+++ DATA FOR ANALYSIS
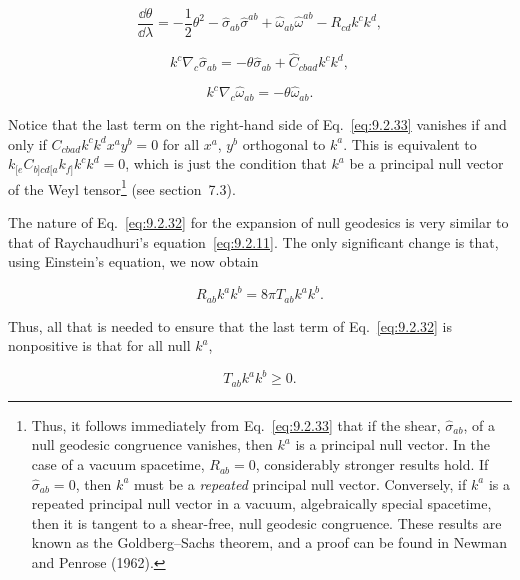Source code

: \begin{equation}
  \frac{\dd\theta}{\dd\lambda}
  =-\frac12\theta^2-\widehat\sigma_{ab}\widehat\sigma^{ab}
   +\widehat\omega_{ab}\widehat\omega^{ab}-R_{cd}k^ck^d ,
  \tag{9.2.32}\label{eq:9.2.32}
\end{equation}

\begin{equation}
  k^c\nabla_c\widehat\sigma_{ab}
  =-\theta\widehat\sigma_{ab}+\widehat C_{cbad}k^ck^d ,
  \tag{9.2.33}\label{eq:9.2.33}
\end{equation}

\begin{equation}
  k^c\nabla_c\widehat\omega_{ab}
  =-\theta\widehat\omega_{ab} .
  \tag{9.2.34}\label{eq:9.2.34}
\end{equation}

Notice that the last term on the right-hand side of Eq.~\eqref{eq:9.2.33} vanishes if
and only if \(C_{cbad}k^ck^dx^ay^b=0\) for all \(x^a\), \(y^b\) orthogonal to \(k^a\).
This is equivalent to \(k_{[e}C_{b]cd[a}k_{f]}k^ck^d=0\), which is just the condition
that \(k^a\) be a principal null vector of the Weyl tensor\footnote{Thus, it follows immediately from
Eq.~\eqref{eq:9.2.33} that if the shear, \(\widehat\sigma_{ab}\), of a null geodesic congruence
vanishes, then \(k^a\) is a principal null vector. In the case of a vacuum spacetime,
\(R_{ab}=0\), considerably stronger results hold. If \(\widehat\sigma_{ab}=0\), then
\(k^a\) must be a \emph{repeated} principal null vector. Conversely, if \(k^a\) is a repeated
principal null vector in a vacuum, algebraically special spacetime, then it is tangent to
a shear-free, null geodesic congruence. These results are known as the Goldberg--Sachs
theorem, and a proof can be found in Newman and Penrose (1962).}
(see section~7.3).

The nature of Eq.~\eqref{eq:9.2.32} for the expansion of null geodesics is very similar
to that of Raychaudhuri's equation~\eqref{eq:9.2.11}. The only significant change is
that, using Einstein's equation, we now obtain

\begin{equation}
  R_{ab}k^ak^b=8\pi T_{ab}k^ak^b .
  \tag{9.2.35}\label{eq:9.2.35}
\end{equation}

Thus, all that is needed to ensure that the last term of Eq.~\eqref{eq:9.2.32} is
nonpositive is that for all null \(k^a\),

\begin{equation}
  T_{ab}k^ak^b\geq0 .
  \tag{9.2.36}\label{eq:9.2.36}
\end{equation}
++++++
**WHAT THE TASK ASKS**
List the lines of the entries that include "vacuum".

**PROBLEM SOLUTION**
vanishes, then \(k^a\) is a principal null vector. In the case of a vacuum spacetime,
principal null vector in a vacuum, algebraically special spacetime, then it is tangent to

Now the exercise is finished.